4 Ways to Manage Your Federal Student Aid (Grants, Loans, and Work-Study)

Financial Aid3 minutes

This blog article covers four free resources to help you track your financial aid (loans, grants, and more) during college or career school. Stay in the know with help from the Annual Student Loan Acknowledgment (ASLA), College Scorecard, Dashboard, and your school’s financial aid office.


Use your Annual Student Loan Acknowledgment to better understand your borrowing.

While filling out the Annual Student Loan Acknowledgment is not required, we recommend that you fill out one each year. When you complete it, you acknowledge that you will repay your loans. But your acknowledgment can also help you understand how student loans will affect your financial future.

For example, it provides info about the borrowing process and can help you understand your responsibilities as a borrower. The Annual Student Loan Acknowledgment also shows you how much you owe and the terms for repayment of your loans. You’ll see your borrowing limit, too, so you can see how much more loan funding you can access.

ASLA allows you to see how much you’ve borrowed, your lifetime loan limits, and your monthly loan payment if you began your loan payments immediately.


Put your borrowing in context using College Scorecard.

College Scorecard can show you the financial outcomes for students at your school. When you plug in your school, you can find out how much debt alumni typically had when they graduated and how much their average monthly payment is. You’ll also find info on typical post-college earnings, loan repayment rates, and much more.

This context can help you see how your borrowing compares to others at your school. And the info about alumni can help you think about your own financial future and how you expect to pay off your loans.

College Scorecard gives you context for your student aid by showing you median earnings and total debt for the alumni of the school you’re attending.


Track your student aid through your Dashboard.

When you log in to StudentAid.gov, you’ll be taken to your Dashboard. Your Dashboard tracks info about your federal student aid, including how much you’ve borrowed and what kinds of aid you’ve received.

If you select “View Details” under the “My Aid” section, you’ll go to your “My Aid” page. Your “My Aid” page allows you to dive even deeper into your federal student aid history. Here you can find a breakdown of your loans and grants, with details such as interest rates, the date the funding was disbursed (paid out) to you, and more. You can also find info on the limits of your loan and grant funding. Watch this video intro to “My Aid” for a guided tour of the tool.

This Dashboard belongs to you, and you can use it after graduation to track your repayment progress for as long as you need it.

The Aid Summary Grants page shows you the total amount you’ve received in grants, how much you’ve received by grant, and how much remaining grant funding for which you’re eligible.


Get one-on-one help from your financial aid office.

Your school’s financial aid office should be your go-to contact to discuss your financial aid journey.
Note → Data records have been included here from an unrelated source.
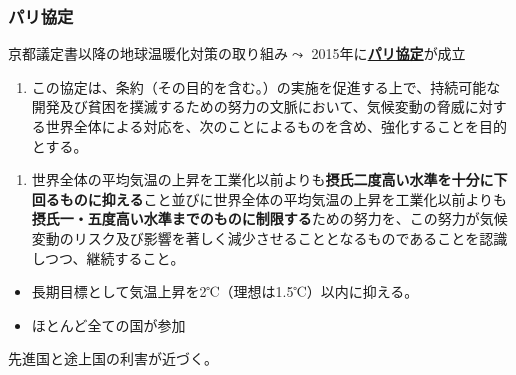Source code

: \documentclass[
  xelatex,
  ja=standard]{bxjsarticle}
\providecommand{\tightlist}{%
  \setlength{\itemsep}{0pt}\setlength{\parskip}{0pt}}\usepackage{longtable,booktabs,array}
\begin{document}
\hypertarget{ux30d1ux30eaux5354ux5b9a}{%
\subsubsection{パリ協定}\label{ux30d1ux30eaux5354ux5b9a}}

京都議定書以降の地球温暖化対策の取り組み\(\leadsto\)
2015年に\href{https://www.mofa.go.jp/mofaj/ic/ch/page1w_000119.html}{\textbf{パリ協定}}が成立

\begin{tcolorbox}[enhanced jigsaw, left=2mm, arc=.35mm, breakable, coltitle=black, bottomtitle=1mm, toprule=.15mm, leftrule=.75mm, colbacktitle=quarto-callout-note-color!10!white, colback=white, colframe=quarto-callout-note-color-frame, bottomrule=.15mm, titlerule=0mm, toptitle=1mm, opacitybacktitle=0.6, opacityback=0, rightrule=.15mm, title=\textcolor{quarto-callout-note-color}{\faInfo}\hspace{0.5em}{\href{https://www.env.go.jp/earth/ondanka/cop/shiryo.html}{パリ協定}　第2条}]

\begin{enumerate}
\def\labelenumi{\arabic{enumi}.}
\tightlist
\item
  この協定は、条約（その目的を含む。）の実施を促進する上で、持続可能な開発及び貧困を撲滅するための努力の文脈において、気候変動の脅威に対する世界全体による対応を、次のことによるものを含め、強化することを目的とする。
\end{enumerate}

\begin{enumerate}
\def\labelenumi{\alph{enumi}.}
\tightlist
\item
  世界全体の平均気温の上昇を工業化以前よりも\textbf{摂氏二度高い水準を十分に下回るものに抑える}こと並びに世界全体の平均気温の上昇を工業化以前よりも\textbf{摂氏一・五度高い水準までのものに制限する}ための努力を、この努力が気候変動のリスク及び影響を著しく減少させることとなるものであることを認識しつつ、継続すること。
\end{enumerate}

\end{tcolorbox}

\begin{itemize}
\tightlist
\item
  長期目標として気温上昇を2℃（理想は1.5℃）以内に抑える。
\item
  ほとんど全ての国が参加
\end{itemize}

先進国と途上国の利害が近づく。
\end{document}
They know about all elements of your financial aid package, and they can help you find new opportunities for funding. For example, your school’s financial aid office can help you find Federal Work-Study openings or new scholarships.

Plus, your school’s financial aid office may be able to adjust your financial aid and increase your award if your need has changed. If your situation changes significantly (for example, if a family member loses a job), your finances may not match what was on your Free Application for Federal Student Aid (FAFSA®) form. If this happens, contact your financial aid office to ask whether they can adjust your aid. They will review your new circumstances and determine how your aid might need to change.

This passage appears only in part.